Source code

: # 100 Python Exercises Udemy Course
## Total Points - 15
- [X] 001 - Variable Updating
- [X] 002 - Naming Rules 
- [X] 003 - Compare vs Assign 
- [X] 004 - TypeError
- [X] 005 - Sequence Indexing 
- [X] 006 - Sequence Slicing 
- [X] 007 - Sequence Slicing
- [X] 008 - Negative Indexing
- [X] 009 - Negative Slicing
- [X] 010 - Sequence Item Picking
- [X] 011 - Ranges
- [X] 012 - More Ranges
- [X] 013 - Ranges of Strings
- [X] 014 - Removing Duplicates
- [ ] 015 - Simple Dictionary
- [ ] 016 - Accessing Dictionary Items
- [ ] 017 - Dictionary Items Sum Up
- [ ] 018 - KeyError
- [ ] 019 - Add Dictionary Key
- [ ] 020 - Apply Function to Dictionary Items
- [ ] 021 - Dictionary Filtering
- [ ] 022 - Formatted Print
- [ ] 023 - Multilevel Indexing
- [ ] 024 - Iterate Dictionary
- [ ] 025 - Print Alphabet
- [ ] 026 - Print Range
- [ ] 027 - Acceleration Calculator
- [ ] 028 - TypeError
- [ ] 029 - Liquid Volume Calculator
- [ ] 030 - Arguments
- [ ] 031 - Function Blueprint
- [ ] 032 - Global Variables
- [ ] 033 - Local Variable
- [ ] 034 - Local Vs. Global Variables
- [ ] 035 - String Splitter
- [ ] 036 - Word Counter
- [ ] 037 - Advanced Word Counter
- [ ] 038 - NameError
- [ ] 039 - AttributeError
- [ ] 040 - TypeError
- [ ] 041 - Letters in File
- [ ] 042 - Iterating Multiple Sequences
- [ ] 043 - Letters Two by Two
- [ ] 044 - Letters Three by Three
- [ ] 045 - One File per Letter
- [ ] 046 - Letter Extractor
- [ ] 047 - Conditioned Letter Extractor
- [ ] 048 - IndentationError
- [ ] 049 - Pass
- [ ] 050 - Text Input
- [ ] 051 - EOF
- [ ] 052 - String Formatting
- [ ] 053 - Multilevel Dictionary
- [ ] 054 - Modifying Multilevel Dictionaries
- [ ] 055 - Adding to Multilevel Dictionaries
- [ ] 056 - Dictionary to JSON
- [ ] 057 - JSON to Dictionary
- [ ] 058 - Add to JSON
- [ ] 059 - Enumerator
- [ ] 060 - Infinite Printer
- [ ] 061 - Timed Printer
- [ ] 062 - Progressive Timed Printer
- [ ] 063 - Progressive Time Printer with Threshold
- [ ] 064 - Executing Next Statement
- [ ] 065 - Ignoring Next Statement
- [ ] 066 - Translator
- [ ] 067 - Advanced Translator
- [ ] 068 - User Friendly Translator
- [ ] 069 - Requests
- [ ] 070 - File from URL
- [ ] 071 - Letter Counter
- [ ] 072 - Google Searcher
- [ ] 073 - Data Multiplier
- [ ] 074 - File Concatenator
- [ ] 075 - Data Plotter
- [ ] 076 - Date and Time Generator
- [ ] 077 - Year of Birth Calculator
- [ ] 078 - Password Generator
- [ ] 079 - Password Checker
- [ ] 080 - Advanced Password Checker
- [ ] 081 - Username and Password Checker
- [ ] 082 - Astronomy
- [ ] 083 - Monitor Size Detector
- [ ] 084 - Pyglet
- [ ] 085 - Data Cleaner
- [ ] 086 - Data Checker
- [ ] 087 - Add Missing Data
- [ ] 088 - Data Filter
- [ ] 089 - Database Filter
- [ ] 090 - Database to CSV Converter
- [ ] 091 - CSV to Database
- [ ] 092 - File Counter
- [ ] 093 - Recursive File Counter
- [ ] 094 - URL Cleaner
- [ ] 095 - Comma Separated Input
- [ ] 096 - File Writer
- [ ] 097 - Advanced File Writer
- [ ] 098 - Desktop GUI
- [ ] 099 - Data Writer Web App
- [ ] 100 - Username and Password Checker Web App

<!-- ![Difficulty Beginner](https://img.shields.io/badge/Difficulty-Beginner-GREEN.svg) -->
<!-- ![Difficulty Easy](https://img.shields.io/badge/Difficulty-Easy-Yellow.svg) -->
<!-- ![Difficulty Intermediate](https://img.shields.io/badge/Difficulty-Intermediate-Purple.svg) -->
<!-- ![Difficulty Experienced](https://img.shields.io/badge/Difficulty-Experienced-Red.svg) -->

_What to do:_
Give back, unchanged, every line from the one with "- [ ] 070 - File from URL" to the end of the entries above.

_Response to the exercise:_
- [ ] 070 - File from URL
- [ ] 071 - Letter Counter
- [ ] 072 - Google Searcher
- [ ] 073 - Data Multiplier
- [ ] 074 - File Concatenator
- [ ] 075 - Data Plotter
- [ ] 076 - Date and Time Generator
- [ ] 077 - Year of Birth Calculator
- [ ] 078 - Password Generator
- [ ] 079 - Password Checker
- [ ] 080 - Advanced Password Checker
- [ ] 081 - Username and Password Checker
- [ ] 082 - Astronomy
- [ ] 083 - Monitor Size Detector
- [ ] 084 - Pyglet
- [ ] 085 - Data Cleaner
- [ ] 086 - Data Checker
- [ ] 087 - Add Missing Data
- [ ] 088 - Data Filter
- [ ] 089 - Database Filter
- [ ] 090 - Database to CSV Converter
- [ ] 091 - CSV to Database
- [ ] 092 - File Counter
- [ ] 093 - Recursive File Counter
- [ ] 094 - URL Cleaner
- [ ] 095 - Comma Separated Input
- [ ] 096 - File Writer
- [ ] 097 - Advanced File Writer
- [ ] 098 - Desktop GUI
- [ ] 099 - Data Writer Web App
- [ ] 100 - Username and Password Checker Web App

<!-- ![Difficulty Beginner](https://img.shields.io/badge/Difficulty-Beginner-GREEN.svg) -->
<!-- ![Difficulty Easy](https://img.shields.io/badge/Difficulty-Easy-Yellow.svg) -->
<!-- ![Difficulty Intermediate](https://img.shields.io/badge/Difficulty-Intermediate-Purple.svg) -->
<!-- ![Difficulty Experienced](https://img.shields.io/badge/Difficulty-Experienced-Red.svg) -->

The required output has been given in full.